Odds are Nebraska’s inexperience will be easier to agree to ignore — at least for the coaches — than it is to overcome based on past performances across college football. I was asked on the Hail Varsity Radio show last week whether or not we should’ve seen the Huskers’ struggles coming and I didn’t provide a very good answer, which is disappointing because a) I’ve asked myself that question a lot over the first four weeks of the season, and b) I looked at this very question all the way back in June.
The numbers then all indicated that any defense returning four starters or fewer wasn’t likely to be better in the upcoming season. My research showed that, based on stats across college football from 2008 to 2012, Nebraska had about a 3-2 shot at improving either its yards or points allowed per game and a 3-1 shot at improving both.
How have those numbers held up over the first month of the 2013 season? Remarkably well. There were 20 FBS teams that entered this year with four or fewer returning starters on defense according to Phil Steele (the same method for determining returning starters in the previous story).
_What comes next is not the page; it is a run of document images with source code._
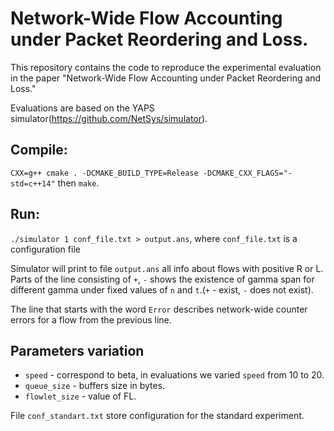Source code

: # Network-Wide Flow Accounting under Packet Reordering and Loss.

This repository contains the code to reproduce the experimental evaluation in the paper "Network-Wide Flow Accounting under Packet Reordering and Loss."

Evaluations are based on the YAPS simulator(https://github.com/NetSys/simulator).

## Compile: 

`CXX=g++ cmake . -DCMAKE_BUILD_TYPE=Release -DCMAKE_CXX_FLAGS="-std=c++14"` then `make`. 

## Run:

`./simulator 1 conf_file.txt > output.ans`, where `conf_file.txt` is a configuration file 

Simulator will print to file `output.ans` all info about flows with positive R or L. Parts of the line consisting of `+`, `-` shows the existence of gamma span for different gamma under fixed values of `n` and `t`.(`+` - exist, `-` does not exist).


The line that starts with the word `Error` describes network-wide counter errors for a flow from the previous line.
## Parameters variation

* `speed` - correspond to beta, in evaluations we varied `speed` from 10 to 20.
* `queue_size` - buffers size in bytes.
* `flowlet_size` - value of FL.

File `conf_standart.txt` store configuration for the standard experiment.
Of that group, there are just four teams (20.0%) that are allowing fewer yards and points per game than they were at this point last season with an experienced defense. That’s the equivalent of 4-1 odds, so just slightly worse given the small sample size early this season.
Ohio State and Florida are both giving up fewer yards this year and the exact same amount of points, which I’ll consider an improvement given the precedent for teams with their level of experience. Louisiana Tech is better in both categories thanks largely to facing 10 fewer plays per game now that Sonny Dykes and his high-flying offense are out in Berkeley now. Kansas simply appears to be better in year two under defensive coordinator Dave Campo.
Of the 16 remaining teams, 11 of them are worse in both yards and points per game, including Nebraska. Here’s how it looks graphically for the 11 BCS conference schools with four or fewer returning starters.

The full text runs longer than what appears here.